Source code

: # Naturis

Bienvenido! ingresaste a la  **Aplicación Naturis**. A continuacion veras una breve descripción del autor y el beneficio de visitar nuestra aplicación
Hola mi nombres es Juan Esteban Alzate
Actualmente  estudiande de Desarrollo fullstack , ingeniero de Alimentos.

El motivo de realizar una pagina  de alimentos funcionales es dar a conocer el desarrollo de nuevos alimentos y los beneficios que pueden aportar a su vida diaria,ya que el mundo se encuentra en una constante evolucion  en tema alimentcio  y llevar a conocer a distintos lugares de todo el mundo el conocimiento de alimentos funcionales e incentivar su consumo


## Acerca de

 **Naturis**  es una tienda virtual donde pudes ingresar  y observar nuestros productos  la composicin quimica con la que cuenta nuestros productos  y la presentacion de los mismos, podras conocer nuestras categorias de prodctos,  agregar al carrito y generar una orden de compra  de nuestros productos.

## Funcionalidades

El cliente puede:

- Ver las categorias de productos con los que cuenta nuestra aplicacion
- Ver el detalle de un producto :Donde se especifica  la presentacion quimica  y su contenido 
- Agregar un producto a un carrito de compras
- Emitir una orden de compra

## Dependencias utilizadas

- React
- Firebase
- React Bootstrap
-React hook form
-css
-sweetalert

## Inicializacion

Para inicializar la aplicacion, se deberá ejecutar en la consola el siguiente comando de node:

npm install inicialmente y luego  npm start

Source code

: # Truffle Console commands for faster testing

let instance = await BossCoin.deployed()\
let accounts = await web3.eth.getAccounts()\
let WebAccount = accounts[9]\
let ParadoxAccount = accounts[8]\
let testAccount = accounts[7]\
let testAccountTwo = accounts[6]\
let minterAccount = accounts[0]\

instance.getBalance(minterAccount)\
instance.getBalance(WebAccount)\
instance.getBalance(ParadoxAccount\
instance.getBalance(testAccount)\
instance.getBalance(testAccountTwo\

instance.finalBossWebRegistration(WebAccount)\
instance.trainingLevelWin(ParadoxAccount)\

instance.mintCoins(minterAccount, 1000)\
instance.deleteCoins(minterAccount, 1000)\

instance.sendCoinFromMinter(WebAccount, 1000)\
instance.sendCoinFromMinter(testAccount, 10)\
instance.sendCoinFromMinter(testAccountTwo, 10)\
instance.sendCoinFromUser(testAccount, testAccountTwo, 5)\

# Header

* * *

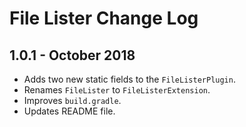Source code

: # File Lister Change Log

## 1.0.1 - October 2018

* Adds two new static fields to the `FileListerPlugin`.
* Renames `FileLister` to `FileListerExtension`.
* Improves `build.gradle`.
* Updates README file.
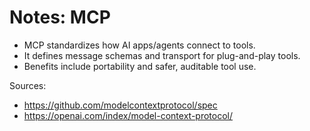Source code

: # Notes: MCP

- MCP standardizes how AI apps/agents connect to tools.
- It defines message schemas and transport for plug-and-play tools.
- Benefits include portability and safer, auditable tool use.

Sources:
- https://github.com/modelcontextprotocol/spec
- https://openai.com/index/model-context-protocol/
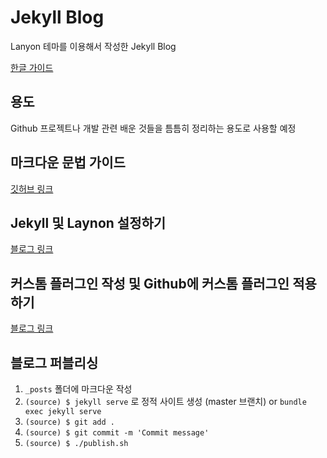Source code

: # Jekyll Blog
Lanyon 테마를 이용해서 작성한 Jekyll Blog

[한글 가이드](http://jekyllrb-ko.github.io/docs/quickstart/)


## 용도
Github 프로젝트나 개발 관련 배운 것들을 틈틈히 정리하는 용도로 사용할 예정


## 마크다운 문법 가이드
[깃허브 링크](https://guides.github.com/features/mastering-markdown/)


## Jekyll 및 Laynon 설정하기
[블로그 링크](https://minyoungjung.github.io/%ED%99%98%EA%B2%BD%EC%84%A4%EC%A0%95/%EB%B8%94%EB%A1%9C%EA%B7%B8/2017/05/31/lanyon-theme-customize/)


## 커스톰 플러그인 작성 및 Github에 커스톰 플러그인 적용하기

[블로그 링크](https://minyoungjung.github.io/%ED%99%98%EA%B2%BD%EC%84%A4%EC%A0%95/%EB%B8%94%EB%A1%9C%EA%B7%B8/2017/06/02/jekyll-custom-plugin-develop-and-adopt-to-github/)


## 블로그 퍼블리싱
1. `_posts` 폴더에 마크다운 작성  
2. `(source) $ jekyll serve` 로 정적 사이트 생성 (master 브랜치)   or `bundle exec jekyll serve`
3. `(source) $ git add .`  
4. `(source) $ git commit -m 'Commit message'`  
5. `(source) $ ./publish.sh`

> **Work instruction**
Look through the data above for the word "presentacion". Report each line where it occurs.

> **Expected answer**
 **Naturis**  es una tienda virtual donde pudes ingresar  y observar nuestros productos  la composicin quimica con la que cuenta nuestros productos  y la presentacion de los mismos, podras conocer nuestras categorias de prodctos,  agregar al carrito y generar una orden de compra  de nuestros productos.
- Ver el detalle de un producto :Donde se especifica  la presentacion quimica  y su contenido 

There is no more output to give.